-------- PROVIDED MATERIAL --------

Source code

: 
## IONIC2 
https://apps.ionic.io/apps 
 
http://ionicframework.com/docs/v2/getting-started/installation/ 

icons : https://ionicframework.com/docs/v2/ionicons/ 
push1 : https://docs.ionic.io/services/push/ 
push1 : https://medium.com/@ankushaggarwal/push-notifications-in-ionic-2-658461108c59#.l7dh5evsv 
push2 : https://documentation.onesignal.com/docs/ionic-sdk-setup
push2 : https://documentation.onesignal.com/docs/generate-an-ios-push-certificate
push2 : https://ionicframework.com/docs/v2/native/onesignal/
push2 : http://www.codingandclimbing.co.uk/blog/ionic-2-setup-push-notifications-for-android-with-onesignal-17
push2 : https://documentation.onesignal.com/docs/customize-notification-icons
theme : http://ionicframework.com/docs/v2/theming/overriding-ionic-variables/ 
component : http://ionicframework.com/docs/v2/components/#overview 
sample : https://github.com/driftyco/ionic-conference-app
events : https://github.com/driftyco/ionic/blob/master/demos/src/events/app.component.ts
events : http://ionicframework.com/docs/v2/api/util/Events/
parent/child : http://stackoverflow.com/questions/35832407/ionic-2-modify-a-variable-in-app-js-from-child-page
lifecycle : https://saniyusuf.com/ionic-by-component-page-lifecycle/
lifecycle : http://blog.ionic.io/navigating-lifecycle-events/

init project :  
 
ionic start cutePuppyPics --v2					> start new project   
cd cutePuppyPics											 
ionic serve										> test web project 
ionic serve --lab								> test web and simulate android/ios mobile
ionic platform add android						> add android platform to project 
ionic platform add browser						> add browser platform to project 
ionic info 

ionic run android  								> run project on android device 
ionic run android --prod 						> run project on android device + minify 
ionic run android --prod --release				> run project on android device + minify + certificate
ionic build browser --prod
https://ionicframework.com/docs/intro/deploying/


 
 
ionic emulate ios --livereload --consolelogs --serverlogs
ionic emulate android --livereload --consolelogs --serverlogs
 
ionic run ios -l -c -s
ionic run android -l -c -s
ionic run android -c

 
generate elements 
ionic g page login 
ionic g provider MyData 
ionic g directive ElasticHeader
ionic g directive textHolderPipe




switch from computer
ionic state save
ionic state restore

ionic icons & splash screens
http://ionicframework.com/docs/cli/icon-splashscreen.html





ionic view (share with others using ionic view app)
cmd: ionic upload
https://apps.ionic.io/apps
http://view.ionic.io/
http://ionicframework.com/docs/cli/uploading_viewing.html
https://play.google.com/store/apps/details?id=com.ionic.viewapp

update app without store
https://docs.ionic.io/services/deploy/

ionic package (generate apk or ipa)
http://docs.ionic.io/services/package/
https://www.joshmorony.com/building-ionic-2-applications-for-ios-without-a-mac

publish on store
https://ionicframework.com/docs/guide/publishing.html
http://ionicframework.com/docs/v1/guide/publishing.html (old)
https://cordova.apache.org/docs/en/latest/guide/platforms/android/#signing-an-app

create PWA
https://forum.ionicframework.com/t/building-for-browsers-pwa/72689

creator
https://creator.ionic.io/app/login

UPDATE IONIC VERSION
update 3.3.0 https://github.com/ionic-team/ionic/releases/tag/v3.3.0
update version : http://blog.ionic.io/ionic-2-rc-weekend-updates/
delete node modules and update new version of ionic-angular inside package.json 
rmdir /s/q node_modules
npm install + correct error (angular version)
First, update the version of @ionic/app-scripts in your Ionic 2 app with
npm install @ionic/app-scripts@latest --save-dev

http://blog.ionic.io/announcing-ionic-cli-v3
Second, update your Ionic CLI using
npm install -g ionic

--------
-------- PROVIDED MATERIAL --------

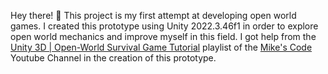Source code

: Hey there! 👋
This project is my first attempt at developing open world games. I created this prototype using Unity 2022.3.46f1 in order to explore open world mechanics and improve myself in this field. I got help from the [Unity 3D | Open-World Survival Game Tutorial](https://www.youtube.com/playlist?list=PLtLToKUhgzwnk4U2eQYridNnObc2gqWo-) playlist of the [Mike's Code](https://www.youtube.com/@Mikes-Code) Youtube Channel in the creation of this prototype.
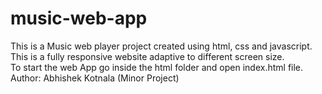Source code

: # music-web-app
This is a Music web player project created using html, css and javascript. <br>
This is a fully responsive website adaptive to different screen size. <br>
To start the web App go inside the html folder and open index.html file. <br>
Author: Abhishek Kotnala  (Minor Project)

--------

TASK OBJECTIVE
In the lines above, spot each one that contains the word "serverlogs" and copy it.

ANSWER BELOW
ionic emulate ios --livereload --consolelogs --serverlogs
ionic emulate android --livereload --consolelogs --serverlogs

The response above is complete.